> [Aim of the task]: Before writing anything, find the line that contains "to meet the", then retype the entries below exactly from their first line through that one, without pictures.

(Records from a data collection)
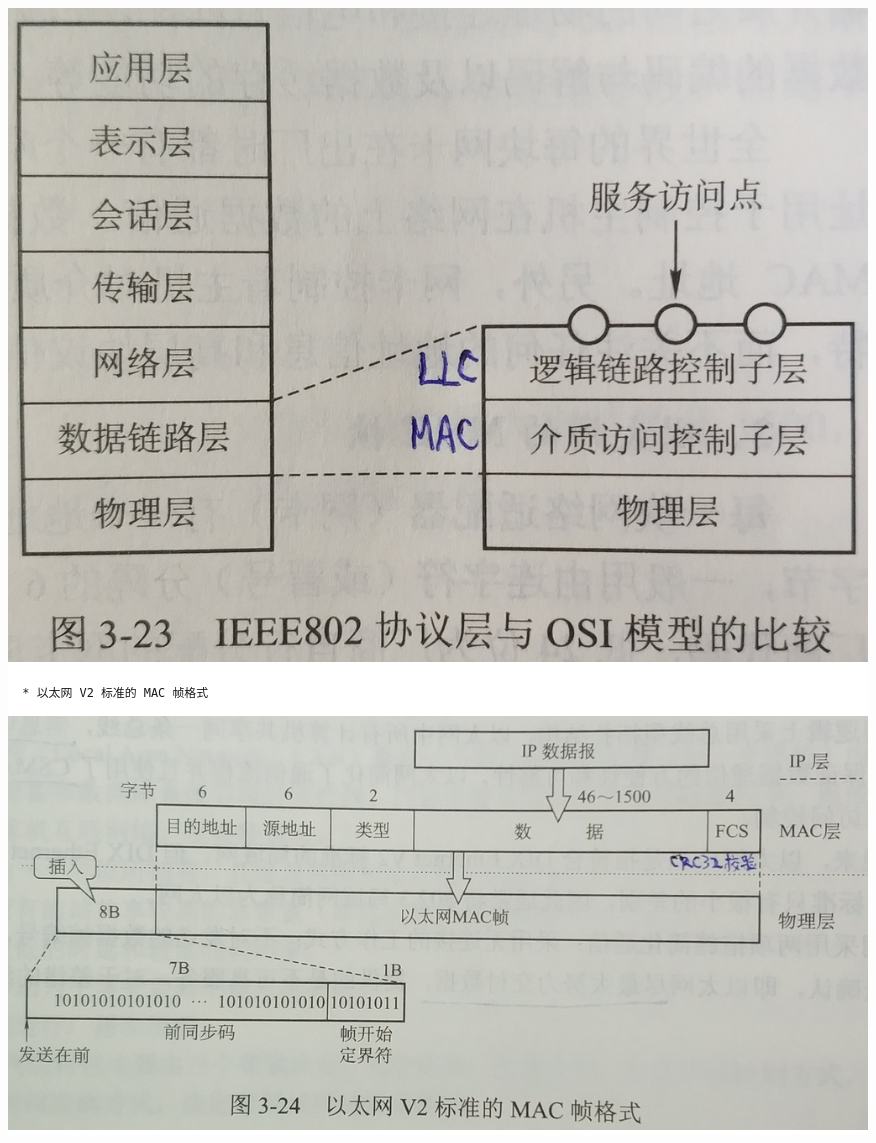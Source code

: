![](47eba5b6-785d-4f49-922b-bed286c52097-2337342.jpg)

      * 以太网 V2 标准的 MAC 帧格式

![](9c2db9a7-9adb-4485-af9c-ad92886ed8ba-2337342.jpg)
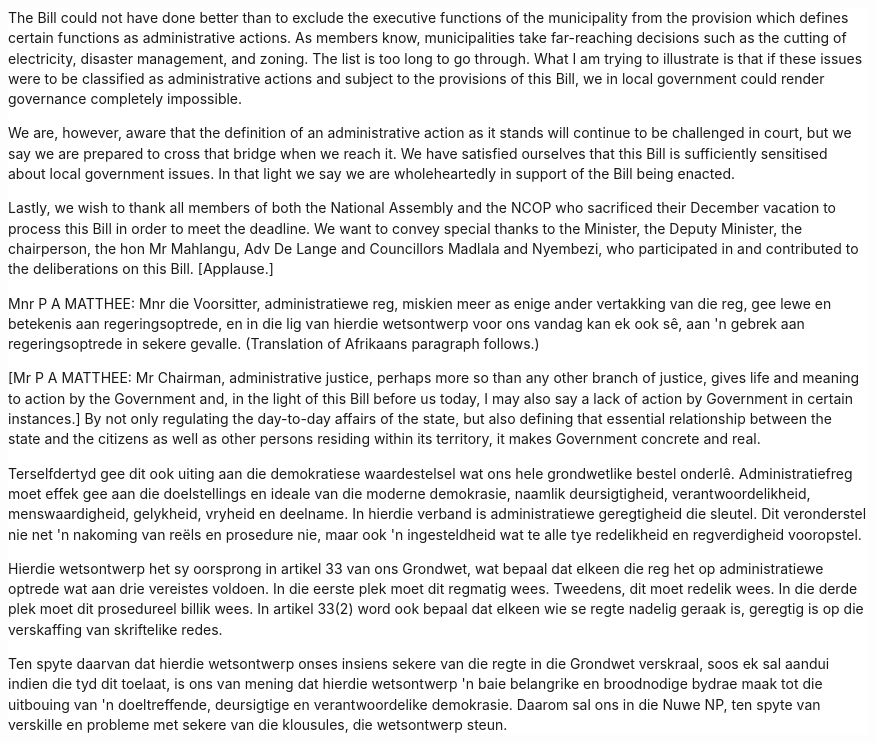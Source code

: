 The Bill could not have done better than to exclude the executive functions
of the municipality from the provision which defines certain functions as
administrative actions. As members know, municipalities take far-reaching
decisions such as the cutting of electricity, disaster management, and
zoning. The list is too long to go through. What I am trying to illustrate
is that if these issues were to be classified as administrative actions and
subject to the provisions of this Bill, we in local government could render
governance completely impossible.

We are, however, aware that the definition of an administrative action as
it stands will continue to be challenged in court, but we say we are
prepared to cross that bridge when we reach it. We have satisfied ourselves
that this Bill is sufficiently sensitised about local government issues. In
that light we say we are wholeheartedly in support of the Bill being
enacted.

Lastly, we wish to thank all members of both the National Assembly and the
NCOP who sacrificed their December vacation to process this Bill in order
to meet the deadline. We want to convey special thanks to the Minister, the
Deputy Minister, the chairperson, the hon Mr Mahlangu, Adv De Lange and
Councillors Madlala and Nyembezi, who participated in and contributed to
the deliberations on this Bill. [Applause.]

Mnr P A MATTHEE: Mnr die Voorsitter, administratiewe reg, miskien meer as
enige ander vertakking van die reg, gee lewe en betekenis aan
regeringsoptrede, en in die lig van hierdie wetsontwerp voor ons vandag kan
ek ook sê, aan 'n gebrek aan regeringsoptrede in sekere gevalle.
(Translation of Afrikaans paragraph follows.)

[Mr P A MATTHEE: Mr Chairman, administrative justice, perhaps more so than
any other branch of justice, gives life and meaning to action by the
Government and, in the light of this Bill before us today, I may also say a
lack of action by Government in certain instances.]
By not only regulating the day-to-day affairs of the state, but also
defining that essential relationship between the state and the citizens as
well as other persons residing within its territory, it makes Government
concrete and real.

Terselfdertyd gee dit ook uiting aan die demokratiese waardestelsel wat ons
hele grondwetlike bestel onderlê. Administratiefreg moet effek gee aan die
doelstellings en ideale van die moderne demokrasie, naamlik deursigtigheid,
verantwoordelikheid, menswaardigheid, gelykheid, vryheid en deelname. In
hierdie verband is administratiewe geregtigheid die sleutel. Dit
veronderstel nie net 'n nakoming van reëls en prosedure nie, maar ook 'n
ingesteldheid wat te alle tye redelikheid en regverdigheid vooropstel.

Hierdie wetsontwerp het sy oorsprong in artikel 33 van ons Grondwet, wat
bepaal dat elkeen die reg het op administratiewe optrede wat aan drie
vereistes voldoen. In die eerste plek moet dit regmatig wees. Tweedens, dit
moet redelik wees. In die derde plek moet dit prosedureel billik wees. In
artikel 33(2) word ook bepaal dat elkeen wie se regte nadelig geraak is,
geregtig is op die verskaffing van skriftelike redes.

Ten spyte daarvan dat hierdie wetsontwerp onses insiens sekere van die
regte in die Grondwet verskraal, soos ek sal aandui indien die tyd dit
toelaat, is ons van mening dat hierdie wetsontwerp 'n baie belangrike en
broodnodige bydrae maak tot die uitbouing van 'n doeltreffende, deursigtige
en verantwoordelike demokrasie. Daarom sal ons in die Nuwe NP, ten spyte
van verskille en probleme met sekere van die klousules, die wetsontwerp
steun.
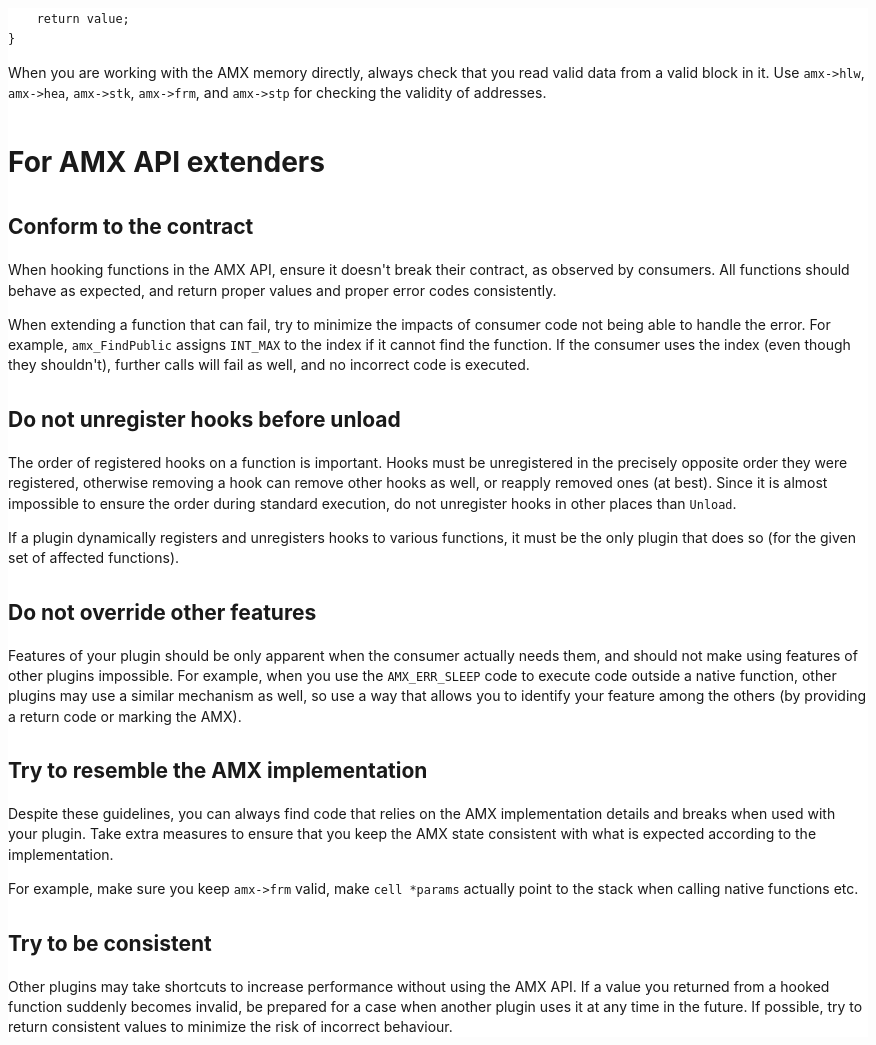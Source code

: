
 ```pawn
    return value;
}
```
When you are working with the AMX memory directly, always check that you read valid data from a valid block in it. Use `amx->hlw`, `amx->hea`, `amx->stk`, `amx->frm`, and `amx->stp` for checking the validity of addresses.

# For AMX API extenders
## Conform to the contract
When hooking functions in the AMX API, ensure it doesn't break their contract, as observed by consumers. All functions should behave as expected, and return proper values and proper error codes consistently.

When extending a function that can fail, try to minimize the impacts of consumer code not being able to handle the error. For example, `amx_FindPublic` assigns `INT_MAX` to the index if it cannot find the function. If the consumer uses the index (even though they shouldn't), further calls will fail as well, and no incorrect code is executed.

## Do not unregister hooks before unload
The order of registered hooks on a function is important. Hooks must be unregistered in the precisely opposite order they were registered, otherwise removing a hook can remove other hooks as well, or reapply removed ones (at best). Since it is almost impossible to ensure the order during standard execution, do not unregister hooks in other places than `Unload`.

If a plugin dynamically registers and unregisters hooks to various functions, it must be the only plugin that does so (for the given set of affected functions).

## Do not override other features
Features of your plugin should be only apparent when the consumer actually needs them, and should not make using features of other plugins impossible. For example, when you use the `AMX_ERR_SLEEP` code to execute code outside a native function, other plugins may use a similar mechanism as well, so use a way that allows you to identify your feature among the others (by providing a return code or marking the AMX).

## Try to resemble the AMX implementation
Despite these guidelines, you can always find code that relies on the AMX implementation details and breaks when used with your plugin. Take extra measures to ensure that you keep the AMX state consistent with what is expected according to the implementation.

For example, make sure you keep `amx->frm` valid, make `cell *params` actually point to the stack when calling native functions etc.

## Try to be consistent
Other plugins may take shortcuts to increase performance without using the AMX API. If a value you returned from a hooked function suddenly becomes invalid, be prepared for a case when another plugin uses it at any time in the future. If possible, try to return consistent values to minimize the risk of incorrect behaviour.
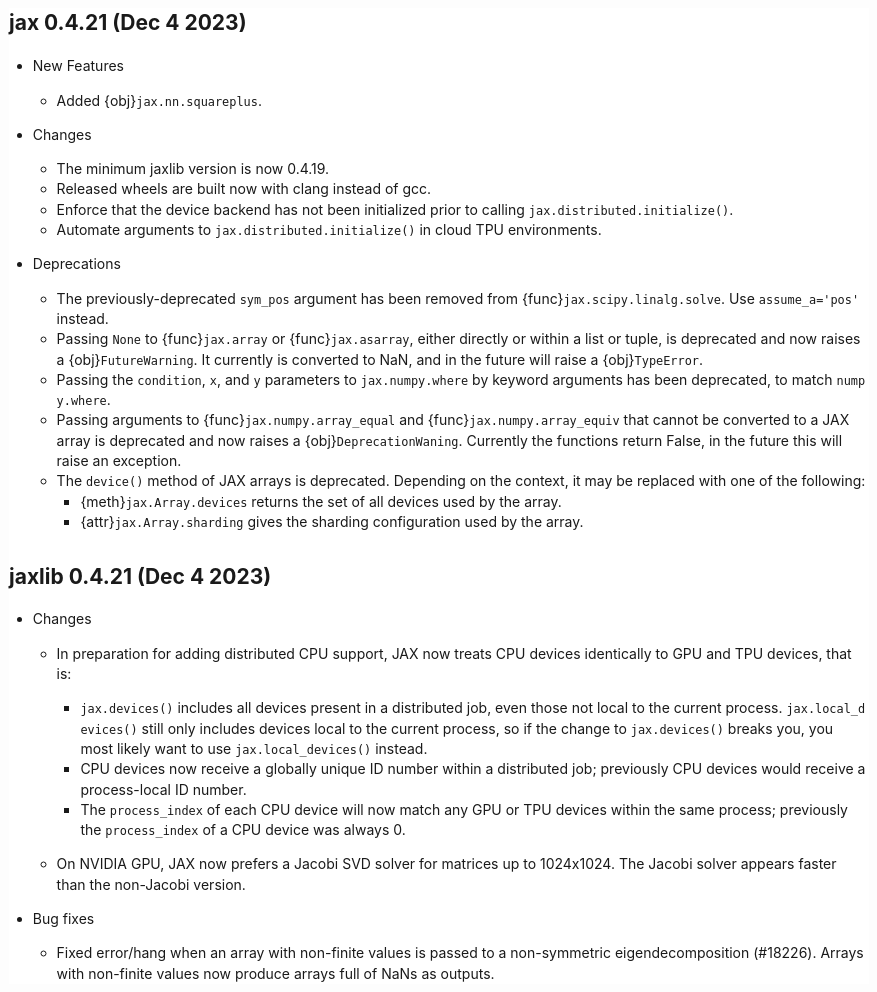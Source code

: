 ## jax 0.4.21 (Dec 4 2023)

* New Features
  * Added {obj}`jax.nn.squareplus`.

* Changes
  * The minimum jaxlib version is now 0.4.19.
  * Released wheels are built now with clang instead of gcc.
  * Enforce that the device backend has not been initialized prior to calling `jax.distributed.initialize()`.
  * Automate arguments to `jax.distributed.initialize()` in cloud TPU environments.

* Deprecations
  * The previously-deprecated `sym_pos` argument has been removed from
    {func}`jax.scipy.linalg.solve`. Use `assume_a='pos'` instead.
  * Passing `None` to {func}`jax.array` or {func}`jax.asarray`, either directly or
    within a list or tuple, is deprecated and now raises a {obj}`FutureWarning`.
    It currently is converted to NaN, and in the future will raise a {obj}`TypeError`.
  * Passing the `condition`, `x`, and `y` parameters to `jax.numpy.where` by
    keyword arguments has been deprecated, to match `numpy.where`.
  * Passing arguments to {func}`jax.numpy.array_equal` and {func}`jax.numpy.array_equiv`
    that cannot be converted to a JAX array is deprecated and now raises a
    {obj}`DeprecationWaning`. Currently the functions return False, in the future this
    will raise an exception.
  * The `device()` method of JAX arrays is deprecated. Depending on the context, it may
    be replaced with one of the following:
    - {meth}`jax.Array.devices` returns the set of all devices used by the array.
    - {attr}`jax.Array.sharding` gives the sharding configuration used by the array.

## jaxlib 0.4.21 (Dec 4 2023)

* Changes
  * In preparation for adding distributed CPU support, JAX now treats CPU
    devices identically to GPU and TPU devices, that is:

    * `jax.devices()` includes all devices present in a distributed job, even
      those not local to the current process. `jax.local_devices()` still only
      includes devices local to the current process, so if the change to
      `jax.devices()` breaks you, you most likely want to use
      `jax.local_devices()` instead.
    * CPU devices now receive a globally unique ID number within a distributed
      job; previously CPU devices would receive a process-local ID number.
    * The `process_index` of each CPU device will now match any GPU or TPU
      devices within the same process; previously the `process_index` of a CPU
      device was always 0.

  * On NVIDIA GPU, JAX now prefers a Jacobi SVD solver for matrices up to
    1024x1024. The Jacobi solver appears faster than the non-Jacobi version.

* Bug fixes
  * Fixed error/hang when an array with non-finite values is passed to a
    non-symmetric eigendecomposition (#18226). Arrays with non-finite values now
    produce arrays full of NaNs as outputs.

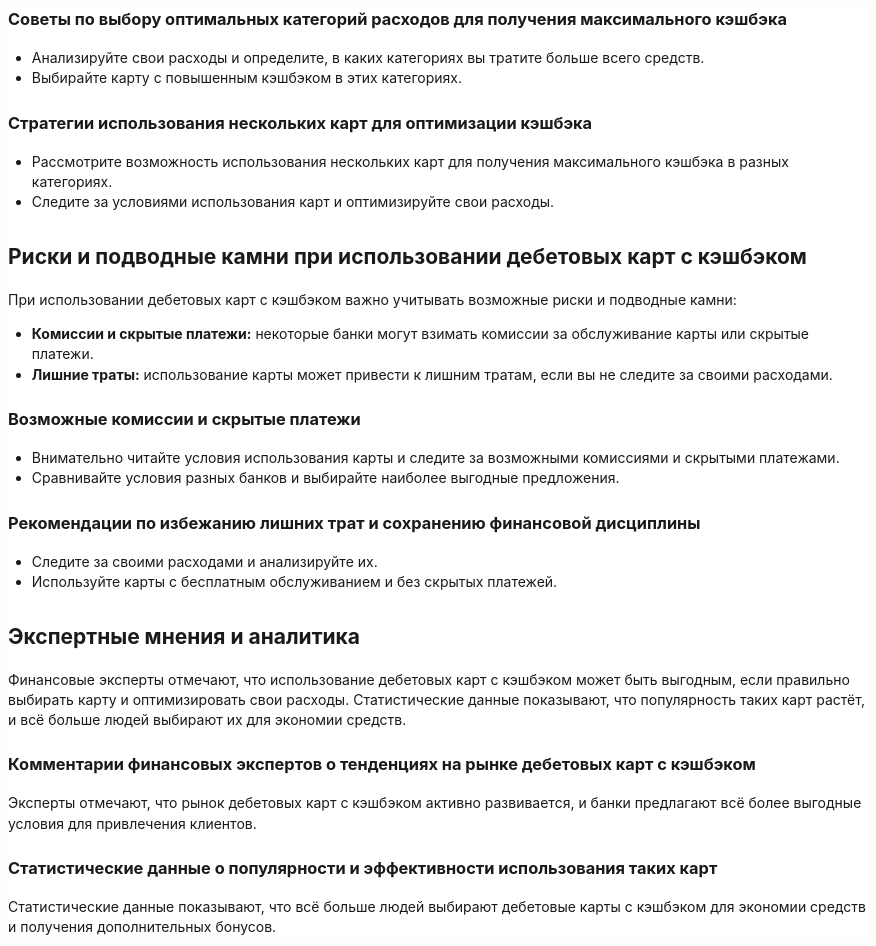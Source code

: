 ### Советы по выбору оптимальных категорий расходов для получения максимального кэшбэка

- Анализируйте свои расходы и определите, в каких категориях вы тратите больше всего средств.
- Выбирайте карту с повышенным кэшбэком в этих категориях.

### Стратегии использования нескольких карт для оптимизации кэшбэка

- Рассмотрите возможность использования нескольких карт для получения максимального кэшбэка в разных категориях.
- Следите за условиями использования карт и оптимизируйте свои расходы.

## Риски и подводные камни при использовании дебетовых карт с кэшбэком

При использовании дебетовых карт с кэшбэком важно учитывать возможные риски и подводные камни:

- **Комиссии и скрытые платежи:** некоторые банки могут взимать комиссии за обслуживание карты или скрытые платежи.
- **Лишние траты:** использование карты может привести к лишним тратам, если вы не следите за своими расходами.

### Возможные комиссии и скрытые платежи

- Внимательно читайте условия использования карты и следите за возможными комиссиями и скрытыми платежами.
- Сравнивайте условия разных банков и выбирайте наиболее выгодные предложения.

### Рекомендации по избежанию лишних трат и сохранению финансовой дисциплины

- Следите за своими расходами и анализируйте их.
- Используйте карты с бесплатным обслуживанием и без скрытых платежей.

## Экспертные мнения и аналитика

Финансовые эксперты отмечают, что использование дебетовых карт с кэшбэком может быть выгодным, если правильно выбирать карту и оптимизировать свои расходы. Статистические данные показывают, что популярность таких карт растёт, и всё больше людей выбирают их для экономии средств.

### Комментарии финансовых экспертов о тенденциях на рынке дебетовых карт с кэшбэком

Эксперты отмечают, что рынок дебетовых карт с кэшбэком активно развивается, и банки предлагают всё более выгодные условия для привлечения клиентов.

### Статистические данные о популярности и эффективности использования таких карт

Статистические данные показывают, что всё больше людей выбирают дебетовые карты с кэшбэком для экономии средств и получения дополнительных бонусов.
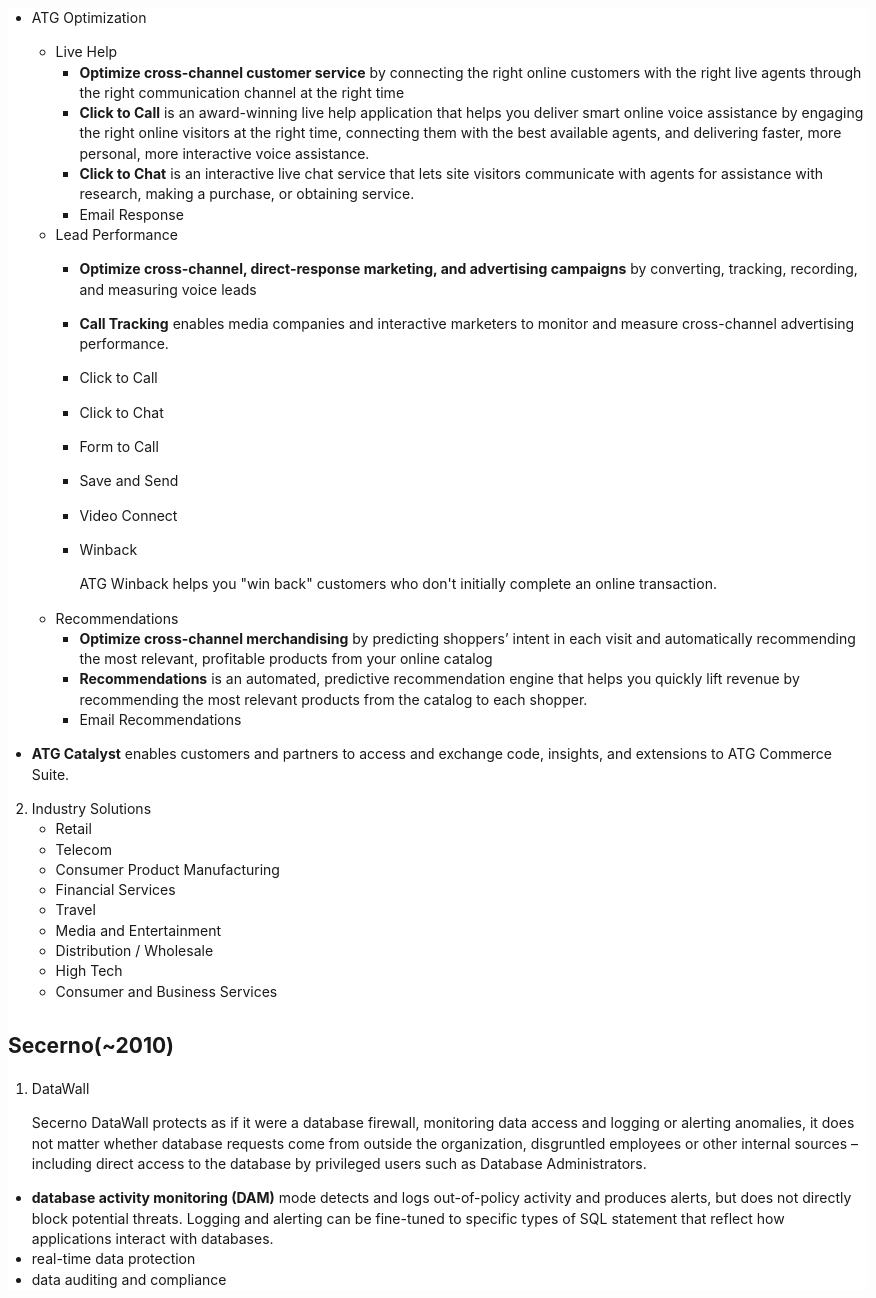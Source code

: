    + ATG Optimization
     + Live Help
       + __Optimize cross-channel customer service__ by connecting the right online customers with the right live agents through the right communication channel at the right time
       + __Click to Call__ is an award-winning live help application that helps you deliver smart online voice assistance by engaging the right online visitors at the right time, connecting them with the best available agents, and delivering faster, more personal, more interactive voice assistance.
       + __Click to Chat__ is an interactive live chat service that lets site visitors communicate with agents for assistance with research, making a purchase, or obtaining service.
       + Email Response
     + Lead Performance
       + __Optimize cross-channel, direct-response marketing, and advertising campaigns__ by converting, tracking, recording, and measuring voice leads
       + __Call Tracking__ enables media companies and interactive marketers to monitor and measure cross-channel advertising performance.
       + Click to Call
       + Click to Chat
       + Form to Call
       + Save and Send
       + Video Connect
       + Winback

         ATG Winback helps you "win back" customers who don't initially complete an online transaction.
     + Recommendations
       + __Optimize cross-channel merchandising__ by predicting shoppers’ intent in each visit and automatically recommending the most relevant, profitable products from your online catalog
       + __Recommendations__ is an automated, predictive recommendation engine that helps you quickly lift revenue by recommending the most relevant products from the catalog to each shopper.
       + Email Recommendations

         
   + __ATG Catalyst__ enables customers and partners to access and exchange code, insights, and extensions to ATG Commerce Suite.
2. Industry Solutions
   + Retail
   + Telecom
   + Consumer Product Manufacturing
   + Financial Services
   + Travel
   + Media and Entertainment
   + Distribution / Wholesale
   + High Tech
   + Consumer and Business Services

## Secerno(~2010)

1. DataWall

   Secerno DataWall protects as if it were a database firewall, monitoring data access and logging or alerting anomalies, it does not matter whether database requests come from outside the organization, disgruntled employees or other internal sources – including direct access to the database by privileged users such as Database Administrators.
  + __database activity monitoring (DAM)__ mode detects and logs out-of-policy activity and produces alerts, but does not directly block potential threats.
    Logging and alerting can be fine-tuned to specific types of SQL statement that reflect how applications interact with databases.
  + real-time data protection
  + data auditing and compliance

> [Response area]:
Source code

:![](47eba5b6-785d-4f49-922b-bed286c52097-2337342.jpg)

      * 以太网 V2 标准的 MAC 帧格式

![](9c2db9a7-9adb-4485-af9c-ad92886ed8ba-2337342.jpg)
Source code

: The Bill could not have done better than to exclude the executive functions
of the municipality from the provision which defines certain functions as
administrative actions. As members know, municipalities take far-reaching
decisions such as the cutting of electricity, disaster management, and
zoning. The list is too long to go through. What I am trying to illustrate
is that if these issues were to be classified as administrative actions and
subject to the provisions of this Bill, we in local government could render
governance completely impossible.

We are, however, aware that the definition of an administrative action as
it stands will continue to be challenged in court, but we say we are
prepared to cross that bridge when we reach it. We have satisfied ourselves
that this Bill is sufficiently sensitised about local government issues. In
that light we say we are wholeheartedly in support of the Bill being
enacted.

Lastly, we wish to thank all members of both the National Assembly and the
NCOP who sacrificed their December vacation to process this Bill in order
to meet the deadline. We want to convey special thanks to the Minister, the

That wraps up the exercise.